The professionally designed garden is always a riot of color, with staggered bloomings from spring through autumn, and the white wrought-iron lawn chairs scattered amid carp ponds and breeze-ruffled herbaceous borders transform every parasol-toting visitor who stops to rest into a figure out of an Impressionist painting. There are Monet-worthy water lilies, a wee cottage dispensing rose-flavored ice cream and an adjacent forest where the jubilant songs of cuckoos mingle harmoniously with the strains of Vivaldi’s “Summer” pouring out of the garden’s loudspeakers.

“This place feels like heaven to me,” Mrs. Shichiku says at closing time as the phalanx of buses roars away. “But there are still lots of things I want,” she adds coyly. “And all of them are flowers.”

Even without venturing beyond Obihiro (a popular destination among traveling businessmen because of its enticing array of specialty restaurants), you can still get a sense of Hokkaido’s love affair with flowers. The city’s street-side plantings are lavish, with a blossoming barrel on every corner, corporate courtyards are aglow with rows of sun-colored marigolds and shopping streets are a carnival of floral decorations. When they crave a taste of untamed flora, locals can head for the wildflower park, Yasöen, a bewitching green-lit realm that creates an almost other­worldy oasis inside the city limits. It’s ideal for an energizing jog or a reflective stroll, with or without a miniature dog on a rhinestone leash. 


For a windswept vista of grassy moors and heavenly carpets of flowers, you can stop at the Toyotomi wildflower preserve en route to Wakkanai (the jumping-off place for the island ferries) and immerse yourself in the luminous fields of day lilies that roll on endlessly, like a gilded ocean. It seems likely that the haiku poet Bashö—who literally wrote the book on northbound roads—was contemplating a similar scene when he scribbled these existential words in his travel diary:

            The lilies!
            The stems, just as they are;
            The flowers, just as they are.

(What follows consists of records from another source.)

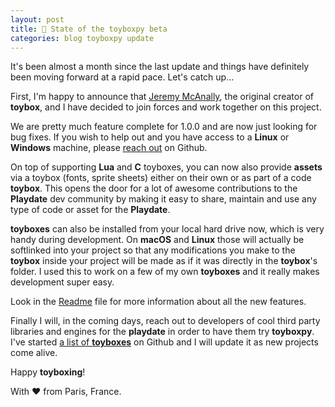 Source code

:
 ```yaml
---
layout: post
title: 🧸 State of the toyboxpy beta
categories: blog toyboxpy update
---
```


It's been almost a month since the last update and things have definitely been moving forward at a rapid pace. Let's catch up...

First, I'm happy to announce that [Jeremy McAnally](https://github.com/jm), the original creator of **toybox**, and I have decided to join forces and work together on this project.

We are pretty much feature complete for 1.0.0 and are now just looking for bug fixes. If you wish to help out and you have access to a **Linux** or **Windows** machine, please [reach out](https://github.com/toyboxpy/toybox.py/discussions/1) on Github.

On top of supporting **Lua** and **C** toyboxes, you can now also provide **assets** via a toybox (fonts, sprite sheets) either on their own or as part of a code **toybox**. This opens the door for a lot of awesome contributions to the **Playdate** dev community by making it easy to share, maintain and use any type of code or asset for the **Playdate**.

**toyboxes** can also be installed from your local hard drive now, which is very handy during development. On **macOS** and **Linux** those will actually be softlinked into your project so that any modifications you make to the **toybox** inside your project will be made as if it was directly in the **toybox**'s folder. I used this to work on a few of my own **toyboxes** and it really makes development super easy.

Look in the [Readme](https://github.com/toyboxpy/toybox.py#readme) file for more information about all the new features.

Finally I will, in the coming days, reach out to developers of cool third party libraries and engines for the **playdate** in order to have them try **toyboxpy**. I've started [a list of **toyboxes**](https://github.com/stars/DidierMalenfant/lists/toyboxes) on Github and I will update it as new projects come alive.

Happy **toyboxing**!

With ❤️ from Paris, France.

Since 1974 the three sites of florabundance—the Toyotomi preserve and the two offshore islands—have been bundled together into the Rishiri-Rebun-Sarobetsu National Park, so this year marks the park’s fortieth anniversary.  

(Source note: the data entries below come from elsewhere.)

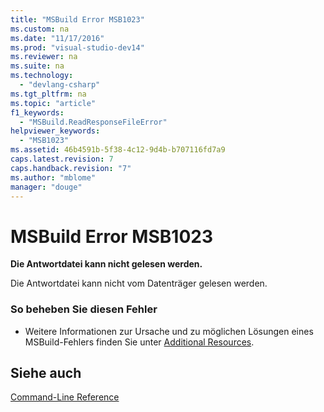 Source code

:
 ```yaml
---
title: "MSBuild Error MSB1023"
ms.custom: na
ms.date: "11/17/2016"
ms.prod: "visual-studio-dev14"
ms.reviewer: na
ms.suite: na
ms.technology: 
  - "devlang-csharp"
ms.tgt_pltfrm: na
ms.topic: "article"
f1_keywords: 
  - "MSBuild.ReadResponseFileError"
helpviewer_keywords: 
  - "MSB1023"
ms.assetid: 46b4591b-5f38-4c12-9d4b-b707116fd7a9
caps.latest.revision: 7
caps.handback.revision: "7"
ms.author: "mblome"
manager: "douge"
---
```

# MSBuild Error MSB1023
**Die Antwortdatei kann nicht gelesen werden.**  
  
 Die Antwortdatei kann nicht vom Datenträger gelesen werden.  
  
### So beheben Sie diesen Fehler  
  
-   Weitere Informationen zur Ursache und zu möglichen Lösungen eines MSBuild\-Fehlers finden Sie unter [Additional Resources](../Topic/Additional%20MSBuild%20Resources.md).  
  
## Siehe auch  
 [Command\-Line Reference](../Topic/MSBuild%20Command-Line%20Reference.md)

Rebun and Rishiri are easily accessible by ferry, and the big boats arrive in a windblown flurry of tour group flags, disgorging streams of seriously kitted-out travelers with climbing poles protruding from their bulging backpacks like flower-sensing antennae. (For the Japanese especially, dressing up like Himalayan explorers for intermediate-level hikes seems to be a kind of functional cosplay.)            

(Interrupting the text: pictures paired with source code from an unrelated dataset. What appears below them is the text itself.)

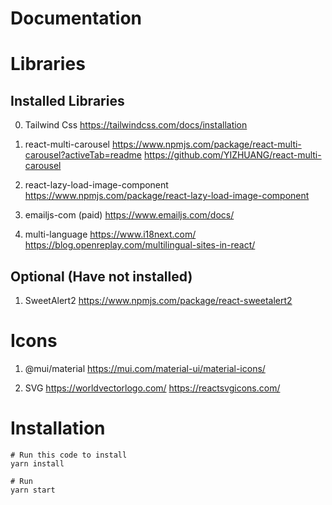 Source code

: # Documentation

# Libraries

## Installed Libraries

0. Tailwind Css
   https://tailwindcss.com/docs/installation

1. react-multi-carousel
   https://www.npmjs.com/package/react-multi-carousel?activeTab=readme
   https://github.com/YIZHUANG/react-multi-carousel

2. react-lazy-load-image-component
   https://www.npmjs.com/package/react-lazy-load-image-component

3. emailjs-com (paid)
   https://www.emailjs.com/docs/

4. multi-language
   https://www.i18next.com/
   https://blog.openreplay.com/multilingual-sites-in-react/

## Optional (Have not installed)

1. SweetAlert2
   https://www.npmjs.com/package/react-sweetalert2

# Icons

1. @mui/material
   https://mui.com/material-ui/material-icons/

2. SVG
   https://worldvectorlogo.com/
   https://reactsvgicons.com/

# Installation

```
# Run this code to install
yarn install

# Run
yarn start
```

The two islands are generally perceived as an inseparable duo, but they pride themselves on their disparities of climate and terrain. Rishiri and Rebun actually have more in common than not, including sparkling, salty-sweet air; scenery that makes “breathtaking” seem like an understatement; and some of the most extravagant displays of alpine flowers on the planet. Endearingly, on both islands the public address systems broadcast the same tinny instrumental version of “Edelweiss” every day, although it goes live at seven a.m. on Rishiri and high noon on Rebun. Vive la différence … et les similitudes!


The odd thing about Rishiri is that even though the ferries are crowded, the parking lots are crammed with tour buses and there’s no room at any of the more desirable inns, it’s still possible to wander around on foot and have any number of pleasant places—a park, a peak, a seabird beach—entirely to yourself. Where have all the people gone? Some are on those buses, some are trudging up a mountain and some are probably soaking their weary limbs in one of the island’s public hot-spring baths.

The shapely centerpiece of the island is Mount Rishiri, an extinct Pleistocene-era volcano nicknamed Rishiri-Fuji for obvious reasons, which is one of the One Hundred Important Mountains of Japan. Making the full ascent is a jaunty feather in any climber’s Tyrolean cap, and it’s also the best way to see alpine flowers in all their joyful abundance. Incidentally, those plants may look fragile, but they are impressively hardy; every year, they survive a harsh subarctic winter that makes the conical island appear to be encased in whipped cream. (The snow actually acts as a blanket, holding in the residual heat.)

Starting in early spring the elfin buds burst forth all over the mountain’s slopes, with the most exotic sprouting at the summit. There, after drinking in the awesomely panoramic view, climbers can share a heart-swelling moment (or take a respectful selfie) with the doyenne of Rishiri’s alpine flowers: the translucent yellow hinageshi poppy, which grows wild nowhere else.

Where, you might wonder, did all this amazing flora come from originally? That’s the sixty-four-thousand-yen question, but there seems to be no clear answer. In the absence of an engagingly cinematic backstory (“A Russian nobleman’s favorite gardener turned up in Wakkanai in 1747 with a backpack full of alpine-plant seeds …”), scientists proffer theories about climate change, tectonic shifts, phylogenetic permutations and wind-borne pollen. At this point, though, the botanical bottom line is that Hokkaido’s astonishing vegetation is yet another gorgeous mystery of nature and evolution.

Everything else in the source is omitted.